Using margin is a form of “leverage” – a term that many people are more familiar with because of the recent financial crisis. The term itself implies that you can, just like a physical lever, amplify the force of your trading dollar. So, for example, for every $1 dollar you actually have, you can borrow anywhere from $3 to $50 depending on what the brokerage is willing to lend. With a margin account, it is possible to get into a situation where you owe the broker more than the cash you have on hand (just like overspending on your credit card), so for that reason margin accounts are to be treated with caution and are usually for more experienced investors.
Do you know what you’re looking for?
When trying to choose a discount broker, one of the first things you’ll want to do is determine what account type you are interested in opening – a registered account or a non-registered account or both. Not all discount brokerages in Canada offer registered accounts, so you can narrow down your search by excluding certain brokerages from consideration. We have actually helped identify which discount brokers do and don’t have registered accounts on our discount brokerage comparison page here.

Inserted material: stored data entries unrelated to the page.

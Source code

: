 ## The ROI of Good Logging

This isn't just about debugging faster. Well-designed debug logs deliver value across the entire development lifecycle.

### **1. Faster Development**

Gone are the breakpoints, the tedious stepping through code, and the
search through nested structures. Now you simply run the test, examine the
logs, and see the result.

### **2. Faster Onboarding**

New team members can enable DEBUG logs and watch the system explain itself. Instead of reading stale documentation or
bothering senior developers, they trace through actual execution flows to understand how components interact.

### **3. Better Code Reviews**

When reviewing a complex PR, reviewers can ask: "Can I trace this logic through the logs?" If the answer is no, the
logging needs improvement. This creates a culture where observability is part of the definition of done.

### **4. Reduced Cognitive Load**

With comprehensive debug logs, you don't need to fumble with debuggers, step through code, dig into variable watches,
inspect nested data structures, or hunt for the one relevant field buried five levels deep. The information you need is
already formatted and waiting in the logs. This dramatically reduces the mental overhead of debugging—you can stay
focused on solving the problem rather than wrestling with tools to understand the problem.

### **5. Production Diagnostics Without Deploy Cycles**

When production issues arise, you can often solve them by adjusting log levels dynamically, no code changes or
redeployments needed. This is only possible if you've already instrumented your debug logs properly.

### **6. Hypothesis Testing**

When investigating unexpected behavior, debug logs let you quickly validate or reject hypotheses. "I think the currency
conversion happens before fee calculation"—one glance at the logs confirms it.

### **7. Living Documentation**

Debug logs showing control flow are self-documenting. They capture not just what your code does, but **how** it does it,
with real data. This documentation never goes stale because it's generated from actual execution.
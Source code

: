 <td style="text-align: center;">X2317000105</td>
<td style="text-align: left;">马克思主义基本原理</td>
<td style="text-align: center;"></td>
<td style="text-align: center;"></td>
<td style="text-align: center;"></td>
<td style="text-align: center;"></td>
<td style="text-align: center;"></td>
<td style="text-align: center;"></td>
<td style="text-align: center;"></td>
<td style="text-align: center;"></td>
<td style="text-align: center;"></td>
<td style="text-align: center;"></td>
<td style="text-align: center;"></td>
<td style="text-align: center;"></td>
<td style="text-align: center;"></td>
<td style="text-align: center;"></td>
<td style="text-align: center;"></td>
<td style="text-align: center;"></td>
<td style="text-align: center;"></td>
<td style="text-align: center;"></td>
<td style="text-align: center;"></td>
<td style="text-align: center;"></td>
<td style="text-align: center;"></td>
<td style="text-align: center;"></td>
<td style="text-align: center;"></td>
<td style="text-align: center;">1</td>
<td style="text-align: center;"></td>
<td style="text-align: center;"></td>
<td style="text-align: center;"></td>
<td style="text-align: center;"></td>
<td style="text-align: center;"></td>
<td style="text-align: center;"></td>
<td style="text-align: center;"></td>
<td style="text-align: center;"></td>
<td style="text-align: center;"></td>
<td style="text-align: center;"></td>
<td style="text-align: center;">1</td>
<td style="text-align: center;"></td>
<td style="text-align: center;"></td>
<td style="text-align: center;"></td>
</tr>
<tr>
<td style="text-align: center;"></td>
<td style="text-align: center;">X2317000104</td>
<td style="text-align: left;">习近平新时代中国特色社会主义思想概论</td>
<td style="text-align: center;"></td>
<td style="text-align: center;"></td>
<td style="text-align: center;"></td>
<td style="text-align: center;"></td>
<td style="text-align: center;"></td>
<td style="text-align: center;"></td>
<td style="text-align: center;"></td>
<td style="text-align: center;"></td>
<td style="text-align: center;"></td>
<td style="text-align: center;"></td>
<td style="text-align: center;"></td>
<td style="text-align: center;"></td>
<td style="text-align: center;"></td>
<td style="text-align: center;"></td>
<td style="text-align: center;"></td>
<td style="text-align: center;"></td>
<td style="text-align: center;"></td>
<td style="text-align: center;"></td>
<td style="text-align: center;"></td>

If you are looking for an account to invest with outside of your TFSAs or RRSPs, you can look into either a cash account or margin account. If you are looking to do the most basic of investing/trading – just plain old buying and selling, a cash account is adequate. On the other hand, if you are looking to short sell stocks or use options trading, you will likely need to have a margin account (if you don’t know what short selling is, you can learn a bit about it here). Some discount brokerages only offer margin accounts outside of their registered plans so be aware that if you are being offered a margin account, you should keep track of how much you are purchasing. Similar to the overdraft, just because you are offered the margin, does not mean you are obliged to use it, but you should definitely use it wisely.